* **Exercise brief**: Give again, unchanged, the line that contains "### Acknolwedgements" together with every line that follows it until the entries end.

* **Source material**:

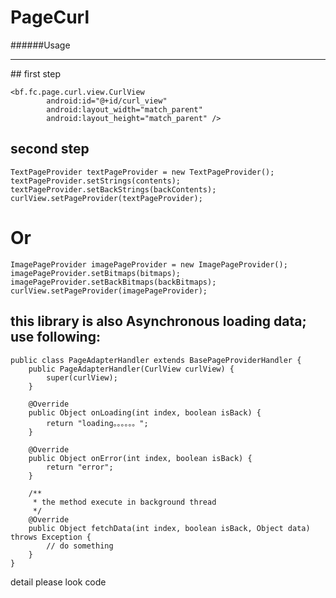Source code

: PageCurl
========

######Usage
<hr/>
## first step

    <bf.fc.page.curl.view.CurlView
            android:id="@+id/curl_view"
            android:layout_width="match_parent"
            android:layout_height="match_parent" />

## second step

    TextPageProvider textPageProvider = new TextPageProvider();
    textPageProvider.setStrings(contents);
    textPageProvider.setBackStrings(backContents);
    curlView.setPageProvider(textPageProvider);

#  Or

    ImagePageProvider imagePageProvider = new ImagePageProvider();
    imagePageProvider.setBitmaps(bitmaps);
    imagePageProvider.setBackBitmaps(backBitmaps);
    curlView.setPageProvider(imagePageProvider);

## this library is also Asynchronous loading data; use following:

    public class PageAdapterHandler extends BasePageProviderHandler {
        public PageAdapterHandler(CurlView curlView) {
            super(curlView);
        }

        @Override
        public Object onLoading(int index, boolean isBack) {
            return "loading。。。。。。";
        }

        @Override
        public Object onError(int index, boolean isBack) {
            return "error";
        }

        /**
         * the method execute in background thread
         */
        @Override
        public Object fetchData(int index, boolean isBack, Object data) throws Exception {
            // do something
        }
    }
detail please look code



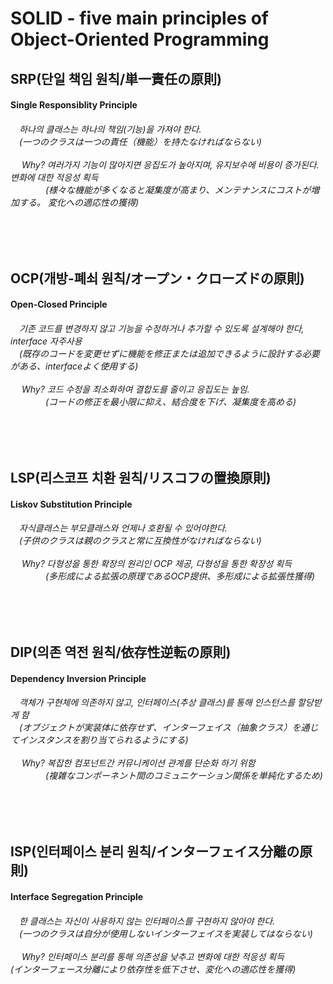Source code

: 
# SOLID - five main principles of Object-Oriented Programming


<h2> SRP(단일 책임 원칙/単一責任の原則)</h2>


<h4> Single Responsiblity Principle<h4>
<h6>
<a>　</a>하나의 클래스는 하나의 책임(기능)을 가져야 한다.<br>
<a>　</a>(一つのクラスは一つの責任（機能）を持たなければならない)  
<br><br>
<a>　</a> Why? 여러가지 기능이 많아지면 응집도가 높아지며, 유지보수에 비용이 증가된다. 변화에 대한 적응성 획득<br>
<a>　　　　</a>(様々な機能が多くなると凝集度が高まり、メンテナンスにコストが増加する。 変化への適応性の獲得) 
</h6>

<br>
<br>

<h2> OCP(개방-폐쇠 원칙/オープン・クローズドの原則)</h2>

<h4> Open-Closed Principle<h4>
<h6>
<a>　</a>기존 코드를 변경하지 않고 기능을 수정하거나 추가할 수 있도록 설계해야 한다, interface 자주사용<br>
<a>　</a>(既存のコードを変更せずに機能を修正または追加できるように設計する必要がある、interfaceよく使用する)  
<br><br>
<a>　</a>  Why? 코드 수정을 최소화하여 결합도를 줄이고 응집도는 높임.<br>
<a>　　　　</a>(コードの修正を最小限に抑え、結合度を下げ、凝集度を高める)
</h6>

<br>
<br>

<h2> LSP(리스코프 치환 원칙/リスコフの置換原則)</h2>

<h4> Liskov Substitution Principle<h4>
<h6>
<a>　</a>자식클래스는 부모클래스와 언제나 호환될 수 있어야한다.<br>
<a>　</a>(子供のクラスは親のクラスと常に互換性がなければならない)
<br><br>
<a>　</a> Why? 다형성을 통한 확장의 원리인 OCP 제공, 다형성을 통한 확장성 획득<br>
<a>　　　　</a>(多形成による拡張の原理であるOCP提供、多形成による拡張性獲得)
</h6>

<br>
<br>

<h2> DIP(의존 역전 원칙/依存性逆転の原則)</h2>

<h4> Dependency Inversion Principle<h4>
<h6>
<a>　</a>객체가 구현체에 의존하지 않고, 인터페이스(추상 클래스)를 통해 인스턴스를 할당받게 함<br>
<a>　</a>(オブジェクトが実装体に依存せず、インターフェイス（抽象クラス）を通じてインスタンスを割り当てられるようにする)
<br><br>
<a>　</a> Why? 복잡한 컴포넌트간 커뮤니케이션 관계를 단순화 하기 위함<br>
<a>　　　　</a>(複雑なコンポーネント間のコミュニケーション関係を単純化するため)
</h6>

<br>
<br>

<h2> ISP(인터페이스 분리 원칙/インターフェイス分離の原則)</h2>

<h4> Interface Segregation Principle<h4>
<h6>
<a>　</a>한 클래스는 자신이 사용하지 않는 인터페이스를 구현하지 않아야 한다.<br>
<a>　</a>(一つのクラスは自分が使用しないインターフェイスを実装してはならない)
<br><br>
<a>　</a> Why? 인터페이스 분리를 통해 의존성을 낮추고 변화에 대한 적응성 획득
<a>　　　　</a>(インターフェース分離により依存性を低下させ、変化への適応性を獲得)
</h6>

<br>
<br>

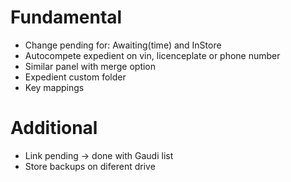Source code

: # Fundamental
- Change pending for: Awaiting(time) and InStore
- Autocompete expedient on vin, licenceplate or phone number
- Similar panel with merge option
- Expedient custom folder
- Key mappings

# Additional
- Link pending -> done with Gaudi list
- Store backups on diferent drive
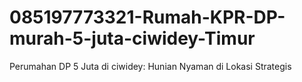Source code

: # 085197773321-Rumah-KPR-DP-murah-5-juta-ciwidey-Timur
Perumahan DP 5 Juta di ciwidey: Hunian Nyaman di Lokasi Strategis
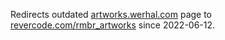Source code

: Redirects outdated [artworks.werhal.com](http://artworks.werhal.com/) page to 
[revercode.com/rmbr_artworks](https://revercode.com/rmbr_artworks/) since 2022-06-12.
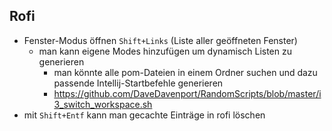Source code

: ## Rofi

- Fenster-Modus öffnen `Shift+Links` (Liste aller geöffneten Fenster)
  - man kann eigene Modes hinzufügen um dynamisch Listen zu generieren
    - man könnte alle pom-Dateien in einem Ordner suchen und dazu passende Intellij-Startbefehle generieren
    - https://github.com/DaveDavenport/RandomScripts/blob/master/i3_switch_workspace.sh
- mit `Shift+Entf` kann man gecachte Einträge in rofi löschen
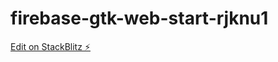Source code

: # firebase-gtk-web-start-rjknu1

[Edit on StackBlitz ⚡️](https://stackblitz.com/edit/firebase-gtk-web-start-rjknu1)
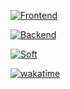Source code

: [![Frontend](https://skillicons.dev/icons?i=html,css,sass,tailwind,js,ts,nodejs,vite,react,nextjs,remix,astro&theme=dark&perline=6)](https://skillicons.dev)

[![Backend](https://skillicons.dev/icons?i=go,py,rust,tauri,postgres,redis,rabbitmq,docker,prometheus,grafana,git&theme=dark&perline=6)](https://skillicons.dev)

[![Soft](https://skillicons.dev/icons?i=obsidian,vscode,notion,figma&theme=dark&perline=6)](https://skillicons.dev)

[![wakatime](https://wakatime.com/badge/user/018b3b49-c58e-43c0-bcc1-443ae633a752.svg)](https://wakatime.com/@018b3b49-c58e-43c0-bcc1-443ae633a752)
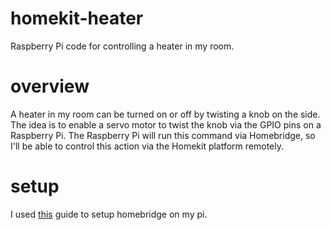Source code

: # homekit-heater
Raspberry Pi code for controlling a heater in my room. 

# overview
A heater in my room can be turned on or off by twisting a knob on the side. The idea is to enable a servo motor to twist the knob via the GPIO pins on a Raspberry Pi. The Raspberry Pi will run this command via Homebridge, so I'll be able to control this action via the Homekit platform remotely. 

# setup
I used [this](https://github.com/nfarina/homebridge/wiki/Install-Homebridge-on-Raspbian) guide to setup homebridge on my pi.

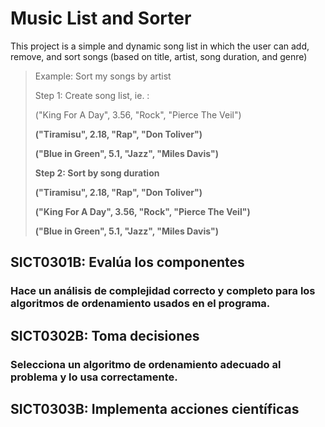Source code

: # Music List and Sorter
This project is a simple and dynamic song list in which the user can add, remove, and sort songs (based on title, artist, song duration, and genre)

>Example: Sort my songs by artist
>
>Step 1: Create song list, ie. :
><p>("King For A Day", 3.56, "Rock", "Pierce The Veil") <b>
><p>("Tiramisu", 2.18, "Rap", "Don Toliver") <b> 
><p>("Blue in Green", 5.1, "Jazz", "Miles Davis") <b>
>
>Step 2: Sort by song duration
><p>("Tiramisu", 2.18, "Rap", "Don Toliver") <b> 
><p>("King For A Day", 3.56, "Rock", "Pierce The Veil") <b>
><p>("Blue in Green", 5.1, "Jazz", "Miles Davis") <b>

## SICT0301B: Evalúa los componentes

### Hace un análisis de complejidad correcto y completo para los algoritmos de ordenamiento usados en el programa.



## SICT0302B: Toma decisiones

### Selecciona un algoritmo de ordenamiento adecuado al problema y lo usa correctamente.



## SICT0303B: Implementa acciones científicas

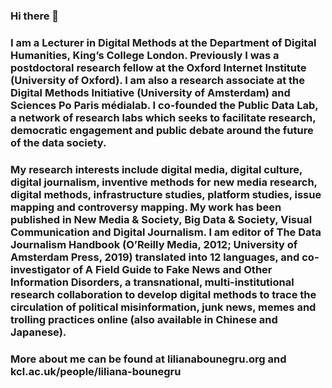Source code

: ### Hi there 👋

### I am a Lecturer in Digital Methods at the Department of Digital Humanities, King’s College London. Previously I was a postdoctoral research fellow at the Oxford Internet Institute (University of Oxford). I am also a research associate at the Digital Methods Initiative (University of Amsterdam) and Sciences Po Paris médialab. I co-founded the Public Data Lab, a network of research labs which seeks to facilitate research, democratic engagement and public debate around the future of the data society. 

### My research interests include digital media, digital culture, digital journalism, inventive methods for new media research, digital methods, infrastructure studies, platform studies, issue mapping and controversy mapping. My work has been published in New Media & Society, Big Data & Society, Visual Communication and Digital Journalism. I am editor of The Data Journalism Handbook (O’Reilly Media, 2012; University of Amsterdam Press, 2019) translated into 12 languages, and co-investigator of A Field Guide to Fake News and Other Information Disorders, a transnational, multi-institutional research collaboration to develop digital methods to trace the circulation of political misinformation, junk news, memes and trolling practices online (also available in Chinese and Japanese).

### More about me can be found at lilianabounegru.org and kcl.ac.uk/people/liliana-bounegru

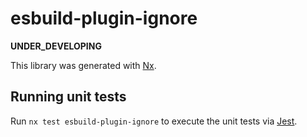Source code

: # esbuild-plugin-ignore

**UNDER_DEVELOPING**

This library was generated with [Nx](https://nx.dev).

## Running unit tests

Run `nx test esbuild-plugin-ignore` to execute the unit tests via [Jest](https://jestjs.io).
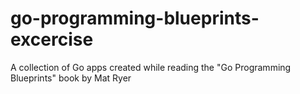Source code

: # go-programming-blueprints-excercise
A collection of Go apps created while reading the "Go Programming Blueprints" book by Mat Ryer

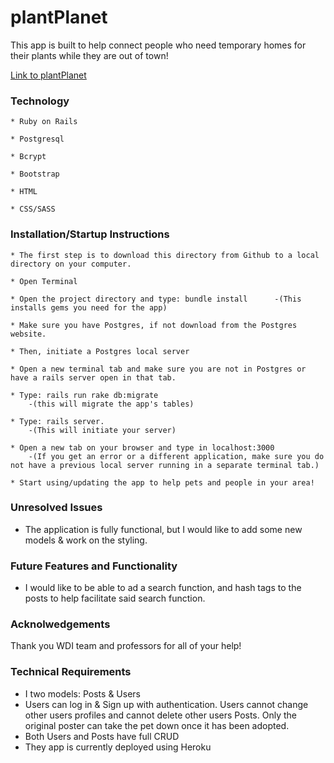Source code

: # plantPlanet


This app is built to help connect people who need temporary homes for their plants while they are out of town!

[Link to plantPlanet](https://protected-eyrie-23510.herokuapp.com/)

### Technology
    * Ruby on Rails

    * Postgresql

    * Bcrypt

    * Bootstrap

    * HTML
    
    * CSS/SASS


### Installation/Startup Instructions

    * The first step is to download this directory from Github to a local directory on your computer.

    * Open Terminal 

    * Open the project directory and type: bundle install      -(This installs gems you need for the app)

    * Make sure you have Postgres, if not download from the Postgres website. 
    
    * Then, initiate a Postgres local server

    * Open a new terminal tab and make sure you are not in Postgres or have a rails server open in that tab.

    * Type: rails run rake db:migrate 
        -(this will migrate the app's tables)

    * Type: rails server. 
        -(This will initiate your server)

    * Open a new tab on your browser and type in localhost:3000
        -(If you get an error or a different application, make sure you do not have a previous local server running in a separate terminal tab.)

    * Start using/updating the app to help pets and people in your area!


### Unresolved Issues

* The application is fully functional, but I would like to add some new models & work on the styling. 

### Future Features and Functionality

* I would like to be able to ad a search function, and hash tags to the posts to help facilitate said search function.

### Acknolwedgements

Thank you WDI team and professors for all of your help!

### Technical Requirements
* I two models: Posts & Users
* Users can log in & Sign up with authentication. Users cannot change other users profiles and cannot delete other users Posts. Only the original poster can take the pet down once it has been adopted. 
* Both Users and Posts have full CRUD
* They app is currently deployed using Heroku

* **Output of the exercise**:
### Acknolwedgements

Thank you WDI team and professors for all of your help!

### Technical Requirements
* I two models: Posts & Users
* Users can log in & Sign up with authentication. Users cannot change other users profiles and cannot delete other users Posts. Only the original poster can take the pet down once it has been adopted. 
* Both Users and Posts have full CRUD
* They app is currently deployed using Heroku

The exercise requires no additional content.